Phalanx starts from a small premise:

Every meaningful unit of work should have an owner.

We'll get right into some code:

<?php
class CreateProject implements Executable
{
    // ctor omitted for brevity -- you'll see this throughout this README

    public function __invoke(RequestContext $ctx): Project
    {
        [$project] = $ctx->scope->series(
            create: new InsertProject($this->input),
            audit: new WriteAuditEntry('project.created'),
            cache: new RefreshProjectList($this->input->ownerId),
        );

        return $project;
    }
}

The insert, audit write, and cache refresh are separate actions, but they are not scattered side effects. They are explicit tasks executed within the scope. This guarantees they share the same timeouts, cancellation signals, and cleanup lifecycle.

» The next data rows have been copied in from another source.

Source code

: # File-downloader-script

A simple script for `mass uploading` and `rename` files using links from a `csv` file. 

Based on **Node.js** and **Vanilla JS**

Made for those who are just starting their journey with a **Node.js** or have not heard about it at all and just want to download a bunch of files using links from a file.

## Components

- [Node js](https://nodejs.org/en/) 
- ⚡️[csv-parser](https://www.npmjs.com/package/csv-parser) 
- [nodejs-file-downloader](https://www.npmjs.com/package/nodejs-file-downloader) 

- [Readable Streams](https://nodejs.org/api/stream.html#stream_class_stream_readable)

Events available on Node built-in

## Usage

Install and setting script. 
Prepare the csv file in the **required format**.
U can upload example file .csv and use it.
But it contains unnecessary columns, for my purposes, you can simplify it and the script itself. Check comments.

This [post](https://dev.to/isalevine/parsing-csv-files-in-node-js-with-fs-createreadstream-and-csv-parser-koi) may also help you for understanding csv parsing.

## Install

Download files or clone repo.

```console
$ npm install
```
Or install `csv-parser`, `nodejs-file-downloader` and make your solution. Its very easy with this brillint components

This is the Phalanx mindset: work must be supervised. Scopes own execution. When a scope ends, the runtime knows exactly what to cancel, which resources to dispose, and what services to close. Child (or nested) scopes get cleaned up in first.

The public API relies on invokable objects:

  • Constructors capture input arguments.
  • __invoke(...) provides the coordination.
  • Interfaces signal runtime behavior (timeouts, retries, cleanup) to the kernel.
  • The scope provides execution boundaries and service resolution.

Objects carry intent. Invocations act as explicit computations. The runtime monitors it all. For this reason, you'll find very few anonymous closures. Though, they're still available to use where it makes sense to break convention.

Identity Over Anonymity

Phalanx separates what a computation needs from how it runs. Constructors hold runtime arguments; the scope typically resolves services. DI is available, when it makes sense.

<?php

class ResizeImage implements Executable
{
    public function __construct(
        private ImageId $id,
        private int $width,
    ) {}

    public function __invoke(ExecutionScope $scope): Image
    {
        $pipeline = $scope->service(ImagePipeline::class);

        return $pipeline->resize($this->id, $this->width);
    }
}

By using invokable classes instead of anonymous closures, business logic gains identity. It becomes inspectable, serializable, and easy to test in isolation.

Structured Safety

Phalanx provides a safety net for relational bugs that often go unnoticed in async development. Take lock-order inversion as an example:

<?php

/**
 * If `ChargeUser` and `LogRefund` attempt to acquire the same resources (e.g., the user account and the transaction log)
 * but in opposite orders, they can deadlock waiting for each other.
 */
class ProcessRefund implements Executable
{
    public function __invoke(ExecutionScope $scope): void
    {
        $scope->concurrent(
            new ChargeUser($this->userId, $this->amount),
            new LogRefund($this->refundId),
        );
    }
}

When a concurrency hazard occurs, Phalanx emits structured errors like [PHX-LOCK-001]. This is part of a diagnostic system that labels failures with an exact code, making it traceable through logs and TUI devtools.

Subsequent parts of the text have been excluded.